Great Yarmouth

200 Years Ago : Mental Health in the Early Nineteenth Century

In my series of posts from 200 years ago this week, there were two stories in the same issue of the Norfolk Chronicle and Norwich Gazette which I noticed. These type of stories are very common, so there’s nothing unusual with this, but it’s a reminder of how bad mental health was in the early nineteenth century and how this isn’t just something that is a modern situation as some people I’ve heard have suggested. There’s nothing new about struggling with life, as these two stories suggest.
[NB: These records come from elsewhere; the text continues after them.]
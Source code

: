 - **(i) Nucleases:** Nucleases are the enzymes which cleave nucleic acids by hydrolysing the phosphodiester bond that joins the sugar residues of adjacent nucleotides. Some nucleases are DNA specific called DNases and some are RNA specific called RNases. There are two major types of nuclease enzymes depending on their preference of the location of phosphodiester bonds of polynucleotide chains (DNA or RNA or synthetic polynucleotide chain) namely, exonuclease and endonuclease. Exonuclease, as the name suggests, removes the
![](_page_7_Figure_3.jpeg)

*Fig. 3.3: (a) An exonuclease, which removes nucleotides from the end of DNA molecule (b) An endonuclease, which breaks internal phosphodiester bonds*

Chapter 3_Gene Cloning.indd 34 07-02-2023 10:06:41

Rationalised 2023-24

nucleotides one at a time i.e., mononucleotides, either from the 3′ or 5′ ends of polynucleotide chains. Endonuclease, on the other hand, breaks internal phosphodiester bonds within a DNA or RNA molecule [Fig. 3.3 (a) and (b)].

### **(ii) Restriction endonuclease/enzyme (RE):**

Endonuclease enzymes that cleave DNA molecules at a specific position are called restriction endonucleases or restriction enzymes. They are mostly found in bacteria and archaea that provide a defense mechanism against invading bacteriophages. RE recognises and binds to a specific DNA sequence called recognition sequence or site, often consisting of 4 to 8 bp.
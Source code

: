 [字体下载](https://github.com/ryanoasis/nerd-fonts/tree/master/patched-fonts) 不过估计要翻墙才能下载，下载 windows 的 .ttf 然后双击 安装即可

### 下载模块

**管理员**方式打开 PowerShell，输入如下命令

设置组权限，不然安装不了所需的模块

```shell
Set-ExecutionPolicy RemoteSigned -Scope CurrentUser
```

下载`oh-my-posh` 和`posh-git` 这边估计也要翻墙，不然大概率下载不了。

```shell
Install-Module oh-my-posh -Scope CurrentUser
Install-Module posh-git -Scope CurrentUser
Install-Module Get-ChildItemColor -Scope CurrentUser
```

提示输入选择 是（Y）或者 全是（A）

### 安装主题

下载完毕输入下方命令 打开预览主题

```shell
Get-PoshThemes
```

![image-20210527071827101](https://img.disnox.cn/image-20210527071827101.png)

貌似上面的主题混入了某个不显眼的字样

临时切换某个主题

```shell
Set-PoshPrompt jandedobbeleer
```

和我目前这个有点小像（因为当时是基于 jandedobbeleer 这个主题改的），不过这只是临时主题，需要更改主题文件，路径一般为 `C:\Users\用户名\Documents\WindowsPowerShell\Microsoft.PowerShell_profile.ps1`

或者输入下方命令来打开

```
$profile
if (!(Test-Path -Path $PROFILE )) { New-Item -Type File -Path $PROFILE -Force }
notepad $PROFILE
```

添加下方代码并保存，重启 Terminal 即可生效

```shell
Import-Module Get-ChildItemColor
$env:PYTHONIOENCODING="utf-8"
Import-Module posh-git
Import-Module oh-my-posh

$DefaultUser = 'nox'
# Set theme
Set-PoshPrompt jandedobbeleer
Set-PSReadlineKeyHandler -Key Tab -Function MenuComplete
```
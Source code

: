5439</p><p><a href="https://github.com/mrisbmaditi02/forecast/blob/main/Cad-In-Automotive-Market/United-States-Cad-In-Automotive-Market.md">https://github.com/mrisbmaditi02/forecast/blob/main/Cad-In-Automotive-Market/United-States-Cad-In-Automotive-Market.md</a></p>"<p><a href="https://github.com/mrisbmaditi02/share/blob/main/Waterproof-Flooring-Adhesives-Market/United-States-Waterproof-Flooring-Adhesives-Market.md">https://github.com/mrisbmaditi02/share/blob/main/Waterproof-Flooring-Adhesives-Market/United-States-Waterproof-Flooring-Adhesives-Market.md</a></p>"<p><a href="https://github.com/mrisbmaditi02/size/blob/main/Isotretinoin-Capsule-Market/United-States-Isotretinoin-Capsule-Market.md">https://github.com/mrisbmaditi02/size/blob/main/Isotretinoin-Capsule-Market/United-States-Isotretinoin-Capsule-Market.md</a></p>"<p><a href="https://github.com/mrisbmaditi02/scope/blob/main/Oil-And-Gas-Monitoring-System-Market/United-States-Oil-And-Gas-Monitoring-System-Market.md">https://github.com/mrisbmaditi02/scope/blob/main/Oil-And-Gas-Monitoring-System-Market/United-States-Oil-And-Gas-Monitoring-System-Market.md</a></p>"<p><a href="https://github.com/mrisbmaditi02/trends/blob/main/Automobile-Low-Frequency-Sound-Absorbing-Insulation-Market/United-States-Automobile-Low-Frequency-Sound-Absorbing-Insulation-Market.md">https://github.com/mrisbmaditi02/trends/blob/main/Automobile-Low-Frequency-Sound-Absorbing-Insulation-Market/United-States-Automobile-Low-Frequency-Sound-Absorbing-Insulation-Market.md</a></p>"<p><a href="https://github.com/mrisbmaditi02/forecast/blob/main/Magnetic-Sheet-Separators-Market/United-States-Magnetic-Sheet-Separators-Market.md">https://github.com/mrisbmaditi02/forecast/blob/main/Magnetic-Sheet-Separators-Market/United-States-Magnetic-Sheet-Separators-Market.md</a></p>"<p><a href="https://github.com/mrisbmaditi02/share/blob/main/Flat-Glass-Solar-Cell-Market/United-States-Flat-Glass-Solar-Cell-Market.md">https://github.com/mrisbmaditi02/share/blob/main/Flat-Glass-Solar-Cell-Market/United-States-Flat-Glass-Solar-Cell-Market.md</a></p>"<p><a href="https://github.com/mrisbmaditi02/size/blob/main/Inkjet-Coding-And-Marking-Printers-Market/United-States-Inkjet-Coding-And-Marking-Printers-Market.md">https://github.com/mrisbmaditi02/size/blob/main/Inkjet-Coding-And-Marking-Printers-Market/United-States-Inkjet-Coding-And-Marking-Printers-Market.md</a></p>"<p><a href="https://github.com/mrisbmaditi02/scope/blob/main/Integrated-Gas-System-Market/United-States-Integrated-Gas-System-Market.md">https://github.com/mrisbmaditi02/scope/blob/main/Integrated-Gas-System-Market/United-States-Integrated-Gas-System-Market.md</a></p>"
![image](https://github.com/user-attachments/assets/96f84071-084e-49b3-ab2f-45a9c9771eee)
Firstly, from Great Yarmouth:

“An unfortunate female threw herself into the river, near the bridge on the north side, about one o’clock on Wednesday morning; first deliberately taking off her cap, and placing it on the ground, she floated under the bridge, and had it not been for her clothes keeping her buoyant, she must inevitably have met with a watery grave. An alarm was immediately given by the watchman near the bridge, when she was got out with great difficulty, her clothes fortunately caught the rudder of a boat lying under the bridge, or she must have been drawn under by the rapidity of the current and would not have risen again. Jealousy is assigned as the cause of this imprudent act.”

Mental health issues and insecurity were perhaps the real cause of the act, but this is from 1823 and it feels wrong to judge.

Secondly, from Oulton, near Lowestoft:

“An inquest took place before JE Sparrow, coroner, on the body of Susan Sewell, who on Friday 8 August put an end to her existence by hanging herself in a shed contiguous to her dwelling. It was stated in evidence that the deceased was upwards of 75 years of age and had the misfortune to lose her husband by an accident about three months ago, which calamity appeared to preyed so much upon her mind as to lead to self-destruction.”

And that’s it, a tragic story of what was perhaps a lonely lady who felt she had no other options and I assume nowhere else to go. It all feels like a tragedy to me, but what has changed recently is attitudes to depression and mental health. It has clearly always been there since time immemorial, but at least now it is better understood and there are ways of tackling it.